━━ Available data ━━

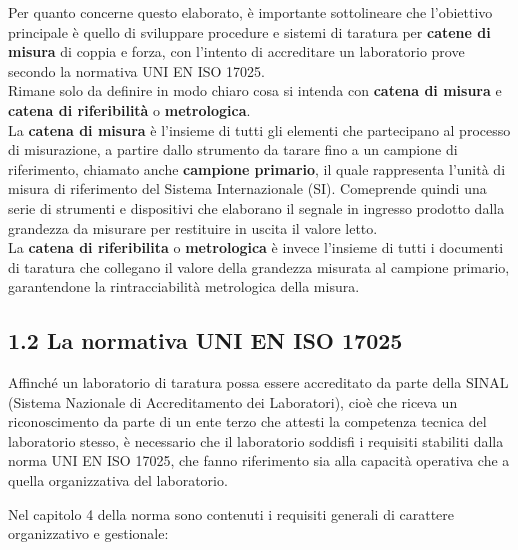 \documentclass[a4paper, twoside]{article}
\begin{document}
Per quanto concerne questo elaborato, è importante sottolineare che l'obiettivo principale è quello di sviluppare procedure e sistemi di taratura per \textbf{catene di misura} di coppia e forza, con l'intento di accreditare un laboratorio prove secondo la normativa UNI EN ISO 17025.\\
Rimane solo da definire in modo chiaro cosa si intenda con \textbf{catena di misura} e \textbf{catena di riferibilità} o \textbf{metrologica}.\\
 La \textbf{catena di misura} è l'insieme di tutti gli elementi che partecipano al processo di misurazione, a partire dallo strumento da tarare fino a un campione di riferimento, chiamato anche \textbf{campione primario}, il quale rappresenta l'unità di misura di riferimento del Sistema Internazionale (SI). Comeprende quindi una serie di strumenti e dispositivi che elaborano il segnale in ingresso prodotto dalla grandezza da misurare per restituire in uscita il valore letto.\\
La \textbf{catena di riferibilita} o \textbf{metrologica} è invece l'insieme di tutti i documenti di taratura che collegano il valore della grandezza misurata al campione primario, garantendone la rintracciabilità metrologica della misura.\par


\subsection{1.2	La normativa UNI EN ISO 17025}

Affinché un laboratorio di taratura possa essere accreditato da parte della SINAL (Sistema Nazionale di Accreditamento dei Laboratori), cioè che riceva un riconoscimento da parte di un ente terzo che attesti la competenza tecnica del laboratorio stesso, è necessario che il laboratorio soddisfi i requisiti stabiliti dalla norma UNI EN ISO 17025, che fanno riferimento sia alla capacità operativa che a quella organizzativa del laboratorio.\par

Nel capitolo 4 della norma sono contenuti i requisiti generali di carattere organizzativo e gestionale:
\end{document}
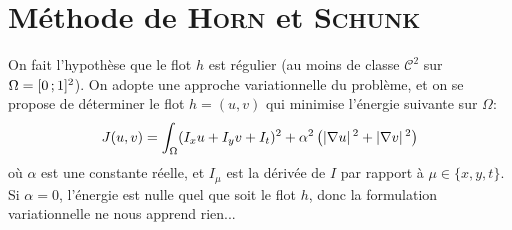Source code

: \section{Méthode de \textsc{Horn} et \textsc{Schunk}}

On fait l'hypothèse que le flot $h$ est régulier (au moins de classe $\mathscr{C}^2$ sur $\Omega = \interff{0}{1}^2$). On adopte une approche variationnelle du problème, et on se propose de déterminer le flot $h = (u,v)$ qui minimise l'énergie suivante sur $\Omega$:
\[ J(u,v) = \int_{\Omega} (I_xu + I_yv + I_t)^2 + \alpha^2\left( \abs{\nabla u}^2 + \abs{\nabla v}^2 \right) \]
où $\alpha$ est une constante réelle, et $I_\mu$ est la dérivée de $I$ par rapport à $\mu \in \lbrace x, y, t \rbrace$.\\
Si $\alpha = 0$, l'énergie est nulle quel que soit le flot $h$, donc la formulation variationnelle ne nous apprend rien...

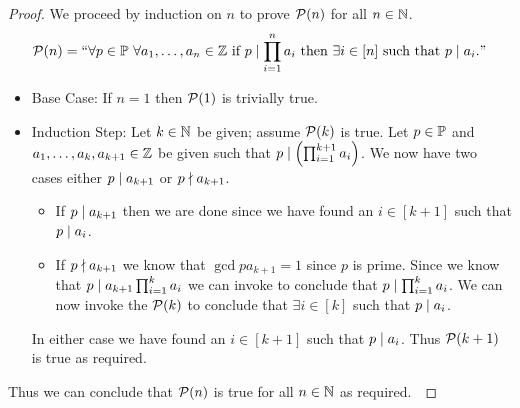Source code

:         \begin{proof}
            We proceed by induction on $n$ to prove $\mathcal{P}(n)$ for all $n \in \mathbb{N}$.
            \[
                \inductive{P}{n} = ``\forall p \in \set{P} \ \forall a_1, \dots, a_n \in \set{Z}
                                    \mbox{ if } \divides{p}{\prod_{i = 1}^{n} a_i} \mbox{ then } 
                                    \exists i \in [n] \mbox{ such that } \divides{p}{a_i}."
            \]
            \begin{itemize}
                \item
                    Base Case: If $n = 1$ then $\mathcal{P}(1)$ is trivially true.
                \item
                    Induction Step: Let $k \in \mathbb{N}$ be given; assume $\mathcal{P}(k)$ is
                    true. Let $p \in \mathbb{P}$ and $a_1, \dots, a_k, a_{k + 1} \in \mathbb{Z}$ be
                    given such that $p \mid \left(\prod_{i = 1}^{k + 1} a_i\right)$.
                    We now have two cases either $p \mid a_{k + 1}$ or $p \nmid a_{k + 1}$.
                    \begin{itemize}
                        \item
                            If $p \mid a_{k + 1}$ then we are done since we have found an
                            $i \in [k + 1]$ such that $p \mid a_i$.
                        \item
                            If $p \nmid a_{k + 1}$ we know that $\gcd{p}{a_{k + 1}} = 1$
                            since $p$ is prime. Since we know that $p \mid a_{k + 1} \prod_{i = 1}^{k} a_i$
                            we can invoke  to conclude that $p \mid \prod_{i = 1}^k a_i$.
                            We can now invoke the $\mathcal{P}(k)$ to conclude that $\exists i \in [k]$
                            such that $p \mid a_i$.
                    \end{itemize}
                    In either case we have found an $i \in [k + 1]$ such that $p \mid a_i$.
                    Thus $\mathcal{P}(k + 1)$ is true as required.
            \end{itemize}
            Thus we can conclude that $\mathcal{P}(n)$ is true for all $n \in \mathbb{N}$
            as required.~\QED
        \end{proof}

━━━
━━ Available data ━━

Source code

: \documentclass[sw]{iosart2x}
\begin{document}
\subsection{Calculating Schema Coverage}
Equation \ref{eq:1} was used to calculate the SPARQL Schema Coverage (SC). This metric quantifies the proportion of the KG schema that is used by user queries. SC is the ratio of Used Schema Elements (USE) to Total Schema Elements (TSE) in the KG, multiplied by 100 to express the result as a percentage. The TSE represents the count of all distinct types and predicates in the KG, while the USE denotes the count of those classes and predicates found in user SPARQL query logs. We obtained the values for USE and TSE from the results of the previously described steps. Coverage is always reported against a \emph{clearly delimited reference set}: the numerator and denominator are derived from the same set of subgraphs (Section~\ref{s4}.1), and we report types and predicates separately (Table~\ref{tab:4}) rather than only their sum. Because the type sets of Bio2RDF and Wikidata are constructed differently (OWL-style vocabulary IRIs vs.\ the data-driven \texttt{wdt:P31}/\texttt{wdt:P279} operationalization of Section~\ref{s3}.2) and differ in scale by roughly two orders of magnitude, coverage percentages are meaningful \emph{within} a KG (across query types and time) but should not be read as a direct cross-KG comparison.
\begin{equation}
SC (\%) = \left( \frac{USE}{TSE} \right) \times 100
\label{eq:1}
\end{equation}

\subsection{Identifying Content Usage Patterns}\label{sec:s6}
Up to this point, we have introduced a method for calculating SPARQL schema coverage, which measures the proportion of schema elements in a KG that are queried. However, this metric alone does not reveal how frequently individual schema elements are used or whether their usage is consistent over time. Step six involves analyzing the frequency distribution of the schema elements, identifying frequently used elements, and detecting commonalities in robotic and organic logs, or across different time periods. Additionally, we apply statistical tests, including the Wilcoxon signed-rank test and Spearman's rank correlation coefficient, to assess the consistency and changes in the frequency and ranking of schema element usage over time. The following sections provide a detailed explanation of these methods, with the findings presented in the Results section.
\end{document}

━━━
━━ Available data ━━

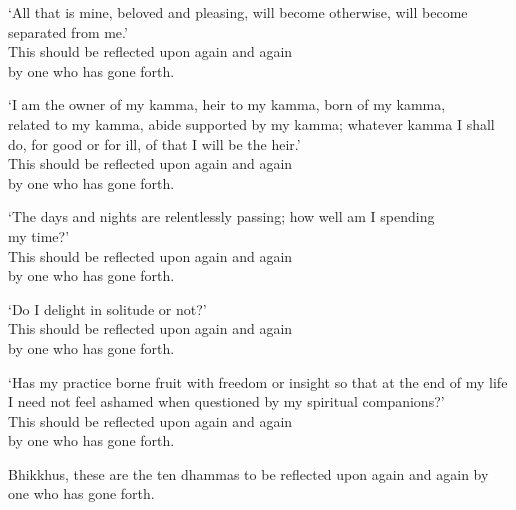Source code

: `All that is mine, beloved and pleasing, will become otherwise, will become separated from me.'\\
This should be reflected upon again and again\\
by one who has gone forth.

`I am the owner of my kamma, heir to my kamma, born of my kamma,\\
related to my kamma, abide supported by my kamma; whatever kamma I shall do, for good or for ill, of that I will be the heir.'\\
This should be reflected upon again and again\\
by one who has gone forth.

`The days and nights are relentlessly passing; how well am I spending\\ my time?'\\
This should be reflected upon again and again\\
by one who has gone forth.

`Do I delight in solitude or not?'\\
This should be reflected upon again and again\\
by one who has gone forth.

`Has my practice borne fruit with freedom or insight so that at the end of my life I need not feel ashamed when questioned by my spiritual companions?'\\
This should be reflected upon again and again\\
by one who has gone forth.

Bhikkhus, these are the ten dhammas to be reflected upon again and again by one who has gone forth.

━━━

• Exercise:
Going back to the entries above, set down exactly the lines that begin at the one with "We proceed by" and end at the one with "given such that", both included, and nothing else.

• Your solution:
            We proceed by induction on $n$ to prove $\mathcal{P}(n)$ for all $n \in \mathbb{N}$.
            \[
                \inductive{P}{n} = ``\forall p \in \set{P} \ \forall a_1, \dots, a_n \in \set{Z}
                                    \mbox{ if } \divides{p}{\prod_{i = 1}^{n} a_i} \mbox{ then } 
                                    \exists i \in [n] \mbox{ such that } \divides{p}{a_i}."
            \]
            \begin{itemize}
                \item
                    Base Case: If $n = 1$ then $\mathcal{P}(1)$ is trivially true.
                \item
                    Induction Step: Let $k \in \mathbb{N}$ be given; assume $\mathcal{P}(k)$ is
                    true. Let $p \in \mathbb{P}$ and $a_1, \dots, a_k, a_{k + 1} \in \mathbb{Z}$ be
                    given such that $p \mid \left(\prod_{i = 1}^{k + 1} a_i\right)$.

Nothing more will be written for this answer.